AUTHOR=Liang Hao-yu , Yang Shi-feng , Zou Hong-mei , Hou Feng , Duan Li-sha , Huang Chen-cui , Xu Jing-xu , Liu Shun-li , Hao Da-peng , Wang He-xiang TITLE=Deep Learning Radiomics Nomogram to Predict Lung Metastasis in Soft-Tissue Sarcoma: A Multi-Center Study JOURNAL=Frontiers in Oncology VOLUME=12 YEAR=2022 URL=https://www.frontiersin.org/journals/oncology/articles/10.3389/fonc.2022.897676 DOI=10.3389/fonc.2022.897676 ISSN=2234-943X ABSTRACT=Objectives

To build and evaluate a deep learning radiomics nomogram (DLRN) for preoperative prediction of lung metastasis (LM) status in patients with soft tissue sarcoma (STS).

Methods

In total, 242 patients with STS (training set, n=116; external validation set, n=126) who underwent magnetic resonance imaging were retrospectively enrolled in this study. We identified independent predictors for LM-status and evaluated their performance. The minimum redundancy maximum relevance (mRMR) method and least absolute shrinkage and selection operator (LASSO) algorithm were adopted to screen radiomics features. Logistic regression, decision tree, random forest, support vector machine (SVM), and adaptive boosting classifiers were compared for their ability to predict LM. To overcome the imbalanced distribution of the LM data, we retrained each machine-learning classifier using the synthetic minority over-sampling technique (SMOTE). A DLRN combining the independent clinical predictors with the best performing radiomics prediction signature (mRMR+LASSO+SVM+SMOTE) was established.

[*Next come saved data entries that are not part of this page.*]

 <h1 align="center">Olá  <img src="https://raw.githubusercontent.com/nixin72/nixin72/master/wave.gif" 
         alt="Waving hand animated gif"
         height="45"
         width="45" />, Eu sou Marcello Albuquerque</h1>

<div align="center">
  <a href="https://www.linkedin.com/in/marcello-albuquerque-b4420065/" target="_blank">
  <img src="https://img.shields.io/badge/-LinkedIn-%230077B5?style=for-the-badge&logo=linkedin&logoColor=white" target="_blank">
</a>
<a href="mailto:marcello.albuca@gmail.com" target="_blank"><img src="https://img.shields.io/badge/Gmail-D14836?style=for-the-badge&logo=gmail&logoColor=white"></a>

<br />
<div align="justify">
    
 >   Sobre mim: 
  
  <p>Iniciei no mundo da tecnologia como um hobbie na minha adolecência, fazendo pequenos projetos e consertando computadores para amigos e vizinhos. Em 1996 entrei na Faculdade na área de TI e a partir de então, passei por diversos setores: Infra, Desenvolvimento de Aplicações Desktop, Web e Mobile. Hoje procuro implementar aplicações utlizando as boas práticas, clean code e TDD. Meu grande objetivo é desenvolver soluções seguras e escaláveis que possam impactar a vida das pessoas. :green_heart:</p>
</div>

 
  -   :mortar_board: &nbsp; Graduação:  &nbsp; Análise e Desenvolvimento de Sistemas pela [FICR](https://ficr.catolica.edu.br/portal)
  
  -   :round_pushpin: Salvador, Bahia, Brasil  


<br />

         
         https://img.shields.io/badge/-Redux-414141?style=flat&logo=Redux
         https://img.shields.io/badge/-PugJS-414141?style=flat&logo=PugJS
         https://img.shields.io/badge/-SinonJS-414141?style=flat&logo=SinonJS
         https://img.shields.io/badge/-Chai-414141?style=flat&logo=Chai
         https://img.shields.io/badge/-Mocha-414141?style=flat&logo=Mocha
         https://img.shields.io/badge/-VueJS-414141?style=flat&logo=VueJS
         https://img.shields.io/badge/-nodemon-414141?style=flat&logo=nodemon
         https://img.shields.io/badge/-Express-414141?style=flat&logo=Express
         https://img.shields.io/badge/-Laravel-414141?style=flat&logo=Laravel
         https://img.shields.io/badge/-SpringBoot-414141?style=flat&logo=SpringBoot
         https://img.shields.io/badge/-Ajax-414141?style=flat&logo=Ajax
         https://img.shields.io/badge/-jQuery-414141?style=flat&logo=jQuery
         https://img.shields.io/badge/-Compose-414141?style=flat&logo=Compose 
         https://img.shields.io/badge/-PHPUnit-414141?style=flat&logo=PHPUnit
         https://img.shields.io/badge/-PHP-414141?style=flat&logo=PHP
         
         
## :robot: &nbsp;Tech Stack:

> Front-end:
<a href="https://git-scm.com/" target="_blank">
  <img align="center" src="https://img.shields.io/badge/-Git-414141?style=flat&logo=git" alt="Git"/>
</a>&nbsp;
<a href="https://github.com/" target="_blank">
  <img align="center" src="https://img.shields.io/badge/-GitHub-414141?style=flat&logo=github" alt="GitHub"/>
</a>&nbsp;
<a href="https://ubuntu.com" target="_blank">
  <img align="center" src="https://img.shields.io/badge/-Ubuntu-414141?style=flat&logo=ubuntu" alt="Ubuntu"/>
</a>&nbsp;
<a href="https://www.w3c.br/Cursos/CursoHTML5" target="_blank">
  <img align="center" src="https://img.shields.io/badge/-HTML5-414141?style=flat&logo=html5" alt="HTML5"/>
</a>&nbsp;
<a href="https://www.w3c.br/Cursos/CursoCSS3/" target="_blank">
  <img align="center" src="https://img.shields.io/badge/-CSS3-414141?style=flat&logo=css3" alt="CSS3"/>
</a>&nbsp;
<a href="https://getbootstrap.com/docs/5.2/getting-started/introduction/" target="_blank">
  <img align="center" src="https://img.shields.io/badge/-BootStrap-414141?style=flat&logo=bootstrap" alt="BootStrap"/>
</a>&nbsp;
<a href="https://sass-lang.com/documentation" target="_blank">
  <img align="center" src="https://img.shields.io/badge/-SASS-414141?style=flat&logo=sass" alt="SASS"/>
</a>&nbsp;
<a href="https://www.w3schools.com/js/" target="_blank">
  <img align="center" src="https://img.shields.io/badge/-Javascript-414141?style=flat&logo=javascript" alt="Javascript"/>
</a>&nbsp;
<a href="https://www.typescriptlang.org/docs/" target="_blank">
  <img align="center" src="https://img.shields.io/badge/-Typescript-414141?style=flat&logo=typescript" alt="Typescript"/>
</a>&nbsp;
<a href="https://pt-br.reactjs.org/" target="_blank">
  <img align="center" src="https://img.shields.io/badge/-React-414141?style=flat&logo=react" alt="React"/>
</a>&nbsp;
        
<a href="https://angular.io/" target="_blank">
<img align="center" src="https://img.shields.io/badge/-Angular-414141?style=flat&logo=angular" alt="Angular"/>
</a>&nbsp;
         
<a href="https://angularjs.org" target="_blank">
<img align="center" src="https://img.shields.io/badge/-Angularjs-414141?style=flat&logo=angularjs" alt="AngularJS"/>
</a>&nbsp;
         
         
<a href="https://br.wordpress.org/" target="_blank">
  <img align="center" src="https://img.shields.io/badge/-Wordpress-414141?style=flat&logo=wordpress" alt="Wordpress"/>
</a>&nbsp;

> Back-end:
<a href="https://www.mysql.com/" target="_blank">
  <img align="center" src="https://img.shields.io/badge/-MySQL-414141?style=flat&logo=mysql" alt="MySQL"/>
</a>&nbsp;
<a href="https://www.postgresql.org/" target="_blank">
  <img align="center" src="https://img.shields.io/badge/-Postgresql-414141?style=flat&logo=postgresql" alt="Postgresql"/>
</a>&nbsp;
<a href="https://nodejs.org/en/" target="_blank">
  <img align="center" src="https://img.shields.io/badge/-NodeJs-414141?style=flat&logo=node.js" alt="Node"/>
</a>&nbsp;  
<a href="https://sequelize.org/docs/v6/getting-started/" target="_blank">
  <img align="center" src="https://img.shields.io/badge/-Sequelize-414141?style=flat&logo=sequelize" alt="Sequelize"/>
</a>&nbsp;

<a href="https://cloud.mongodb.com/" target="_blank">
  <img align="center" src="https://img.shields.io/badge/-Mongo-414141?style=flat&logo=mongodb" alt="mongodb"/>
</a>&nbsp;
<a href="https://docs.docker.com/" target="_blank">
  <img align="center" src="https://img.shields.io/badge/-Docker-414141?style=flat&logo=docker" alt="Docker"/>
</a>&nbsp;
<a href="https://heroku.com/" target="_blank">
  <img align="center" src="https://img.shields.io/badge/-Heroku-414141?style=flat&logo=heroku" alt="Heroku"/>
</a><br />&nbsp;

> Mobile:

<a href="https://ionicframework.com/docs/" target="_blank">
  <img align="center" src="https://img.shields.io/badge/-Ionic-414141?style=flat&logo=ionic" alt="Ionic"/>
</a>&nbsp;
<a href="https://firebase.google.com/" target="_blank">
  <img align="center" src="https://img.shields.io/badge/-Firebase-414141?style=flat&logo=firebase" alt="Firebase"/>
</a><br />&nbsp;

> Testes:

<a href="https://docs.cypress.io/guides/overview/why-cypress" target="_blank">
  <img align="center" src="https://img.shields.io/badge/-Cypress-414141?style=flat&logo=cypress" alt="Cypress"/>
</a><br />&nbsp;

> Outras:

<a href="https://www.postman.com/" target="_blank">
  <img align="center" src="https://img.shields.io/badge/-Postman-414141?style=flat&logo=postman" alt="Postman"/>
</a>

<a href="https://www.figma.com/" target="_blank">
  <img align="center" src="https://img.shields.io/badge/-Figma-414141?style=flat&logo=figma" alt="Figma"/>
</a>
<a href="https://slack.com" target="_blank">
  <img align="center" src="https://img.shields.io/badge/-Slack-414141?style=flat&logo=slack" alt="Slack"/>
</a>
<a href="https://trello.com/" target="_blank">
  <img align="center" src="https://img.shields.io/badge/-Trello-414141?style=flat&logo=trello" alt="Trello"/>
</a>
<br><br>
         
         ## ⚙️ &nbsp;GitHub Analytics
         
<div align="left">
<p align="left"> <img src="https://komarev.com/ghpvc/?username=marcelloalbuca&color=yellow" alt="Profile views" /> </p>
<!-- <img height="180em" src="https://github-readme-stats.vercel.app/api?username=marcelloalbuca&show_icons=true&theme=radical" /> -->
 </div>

Area under the receiver operating characteristics curve (AUC), calibration curves, and decision curve analysis (DCA) were used to assess the performance and clinical applicability of the models.

Result

Comparisons of the AUC values applied to the external validation set revealed that the DLRN model (AUC=0.833) showed better prediction performance than the clinical model (AUC=0.664) and radiomics model (AUC=0.799). The calibration curves indicated good calibration efficiency and the DCA showed the DLRN model to have greater clinical applicability than the other two models.

Conclusion

The DLRN was shown to be an accurate and efficient tool for LM-status prediction in STS.